╭─ Records to process

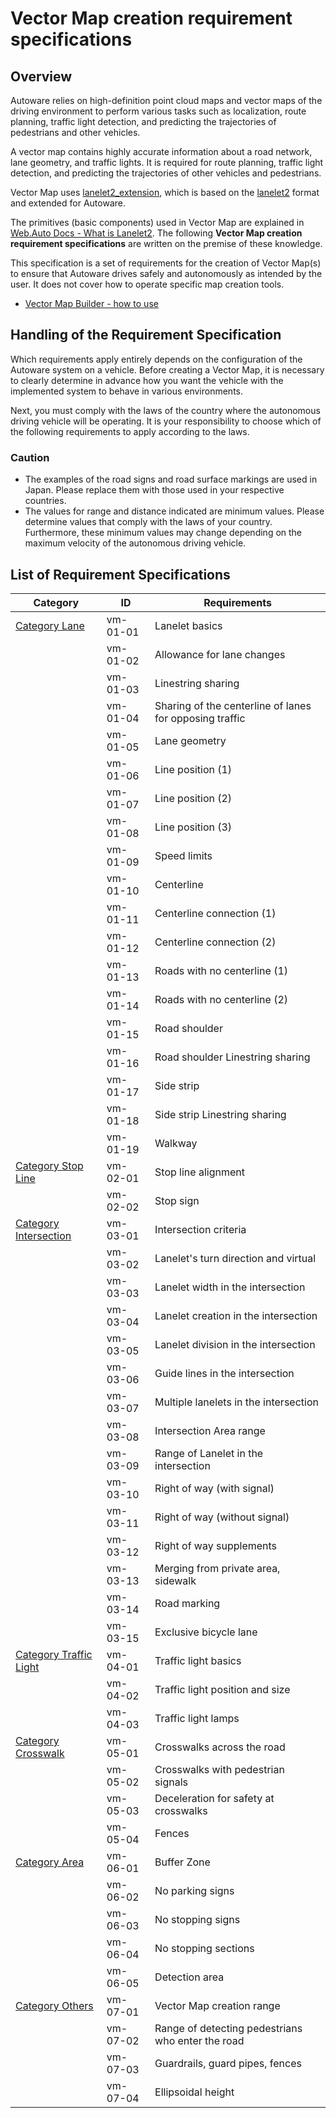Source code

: # Vector Map creation requirement specifications

## Overview

Autoware relies on high-definition point cloud maps and vector maps of the driving environment to perform various tasks such as localization, route planning, traffic light detection, and predicting the trajectories of pedestrians and other vehicles.

A vector map contains highly accurate information about a road network, lane geometry, and traffic lights. It is required for route planning, traffic light detection, and predicting the trajectories of other vehicles and pedestrians.

Vector Map uses [lanelet2_extension](https://github.com/autowarefoundation/autoware_lanelet2_extension/blob/main/autoware_lanelet2_extension/docs/lanelet2_format_extension.md), which is based on the [lanelet2](https://github.com/fzi-forschungszentrum-informatik/Lanelet2) format and extended for Autoware.

The primitives (basic components) used in Vector Map are explained in [Web.Auto Docs - What is Lanelet2](https://docs.web.auto/en/user-manuals/vector-map-builder/introduction#what-is-lanelet2). The following **Vector Map creation requirement specifications** are written on the premise of these knowledge.

This specification is a set of requirements for the creation of Vector Map(s) to ensure that Autoware drives safely and autonomously as intended by the user. It does not cover how to operate specific map creation tools.

- [Vector Map Builder - how to use](https://docs.web.auto/user-manuals/vector-map-builder/how-to-use/edit-maps)

## Handling of the Requirement Specification

Which requirements apply entirely depends on the configuration of the Autoware system on a vehicle. Before creating a Vector Map, it is necessary to clearly determine in advance how you want the vehicle with the implemented system to behave in various environments.

Next, you must comply with the laws of the country where the autonomous driving vehicle will be operating. It is your responsibility to choose which of the following requirements to apply according to the laws.

### Caution

- The examples of the road signs and road surface markings are used in Japan. Please replace them with those used in your respective countries.
- The values for range and distance indicated are minimum values. Please determine values that comply with the laws of your country. Furthermore, these minimum values may change depending on the maximum velocity of the autonomous driving vehicle.

## List of Requirement Specifications

| Category                                              | ID       | Requirements                                            |
| ----------------------------------------------------- | -------- | ------------------------------------------------------- |
| [Category Lane](./category_lane.md)                   | vm-01-01 | Lanelet basics                                          |
|                                                       | vm-01-02 | Allowance for lane changes                              |
|                                                       | vm-01-03 | Linestring sharing                                      |
|                                                       | vm-01-04 | Sharing of the centerline of lanes for opposing traffic |
|                                                       | vm-01-05 | Lane geometry                                           |
|                                                       | vm-01-06 | Line position (1)                                       |
|                                                       | vm-01-07 | Line position (2)                                       |
|                                                       | vm-01-08 | Line position (3)                                       |
|                                                       | vm-01-09 | Speed limits                                            |
|                                                       | vm-01-10 | Centerline                                              |
|                                                       | vm-01-11 | Centerline connection (1)                               |
|                                                       | vm-01-12 | Centerline connection (2)                               |
|                                                       | vm-01-13 | Roads with no centerline (1)                            |
|                                                       | vm-01-14 | Roads with no centerline (2)                            |
|                                                       | vm-01-15 | Road shoulder                                           |
|                                                       | vm-01-16 | Road shoulder Linestring sharing                        |
|                                                       | vm-01-17 | Side strip                                              |
|                                                       | vm-01-18 | Side strip Linestring sharing                           |
|                                                       | vm-01-19 | Walkway                                                 |
| [Category Stop Line](./category_stop_line.md)         | vm-02-01 | Stop line alignment                                     |
|                                                       | vm-02-02 | Stop sign                                               |
| [Category Intersection](./category_intersection.md)   | vm-03-01 | Intersection criteria                                   |
|                                                       | vm-03-02 | Lanelet's turn direction and virtual                    |
|                                                       | vm-03-03 | Lanelet width in the intersection                       |
|                                                       | vm-03-04 | Lanelet creation in the intersection                    |
|                                                       | vm-03-05 | Lanelet division in the intersection                    |
|                                                       | vm-03-06 | Guide lines in the intersection                         |
|                                                       | vm-03-07 | Multiple lanelets in the intersection                   |
|                                                       | vm-03-08 | Intersection Area range                                 |
|                                                       | vm-03-09 | Range of Lanelet in the intersection                    |
|                                                       | vm-03-10 | Right of way (with signal)                              |
|                                                       | vm-03-11 | Right of way (without signal)                           |
|                                                       | vm-03-12 | Right of way supplements                                |
|                                                       | vm-03-13 | Merging from private area, sidewalk                     |
|                                                       | vm-03-14 | Road marking                                            |
|                                                       | vm-03-15 | Exclusive bicycle lane                                  |
| [Category Traffic Light](./category_traffic_light.md) | vm-04-01 | Traffic light basics                                    |
|                                                       | vm-04-02 | Traffic light position and size                         |
|                                                       | vm-04-03 | Traffic light lamps                                     |
| [Category Crosswalk](./category_crosswalk.md)         | vm-05-01 | Crosswalks across the road                              |
|                                                       | vm-05-02 | Crosswalks with pedestrian signals                      |
|                                                       | vm-05-03 | Deceleration for safety at crosswalks                   |
|                                                       | vm-05-04 | Fences                                                  |
| [Category Area](./category_area.md)                   | vm-06-01 | Buffer Zone                                             |
|                                                       | vm-06-02 | No parking signs                                        |
|                                                       | vm-06-03 | No stopping signs                                       |
|                                                       | vm-06-04 | No stopping sections                                    |
|                                                       | vm-06-05 | Detection area                                          |
| [Category Others](./category_others.md)               | vm-07-01 | Vector Map creation range                               |
|                                                       | vm-07-02 | Range of detecting pedestrians who enter the road       |
|                                                       | vm-07-03 | Guardrails, guard pipes, fences                         |
|                                                       | vm-07-04 | Ellipsoidal height                                      |
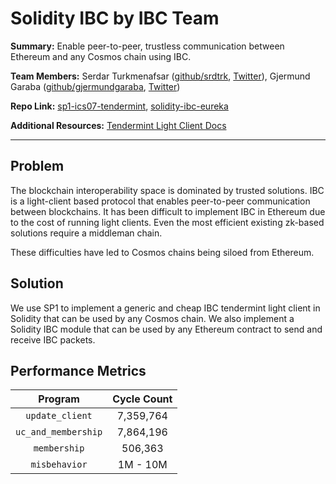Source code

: # Solidity IBC by IBC Team

**Summary:** Enable peer-to-peer, trustless communication between Ethereum and any Cosmos chain using IBC.

**Team Members:** Serdar Turkmenafsar ([github/srdtrk](https://github.com/srdtrk), [Twitter](https://x.com/srdtrk)), Gjermund Garaba ([github/gjermundgaraba](https://github.com/gjermundgaraba), [Twitter](https://x.com/GjermundGaraba))

**Repo Link:** [sp1-ics07-tendermint](https://github.com/srdtrk/sp1-ics07-tendermint), [solidity-ibc-eureka](https://github.com/srdtrk/solidity-ibc-eureka)

**Additional Resources:** [Tendermint Light Client Docs](https://ibc.cosmos.network/main/ibc/light-clients/tendermint/overview/)

---
## Problem

The blockchain interoperability space is dominated by trusted solutions. IBC is a light-client based protocol that enables peer-to-peer communication between blockchains. It has been difficult to implement IBC in Ethereum due to the cost of running light clients. Even the most efficient existing zk-based solutions require a middleman chain.

These difficulties have led to Cosmos chains being siloed from Ethereum.

## Solution

We use SP1 to implement a generic and cheap IBC tendermint light client in Solidity that can be used by any Cosmos chain. We also implement a Solidity IBC module that can be used by any Ethereum contract to send and receive IBC packets.

## Performance Metrics

| **Program** | **Cycle Count** |
|:---:|:---:|
| `update_client` | 7,359,764 |
| `uc_and_membership` | 7,864,196 |
| `membership` | 506,363 |
| `misbehavior` | 1M - 10M |
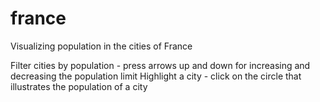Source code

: # france
Visualizing population in the cities of France

Filter cities by population - press arrows up and down for increasing and decreasing the population limit
Highlight a city - click on the circle that illustrates the population of a city
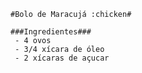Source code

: 

	#Bolo de Maracujá :chicken#
	
	###Ingredientes###
	 - 4 ovos
	 - 3/4 xícara de óleo
   	 - 2 xícaras de açucar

╰─

• [Assignment]:
Supply the count of lines in the entries that include "from", and no other text.

• [Result of the task]:
2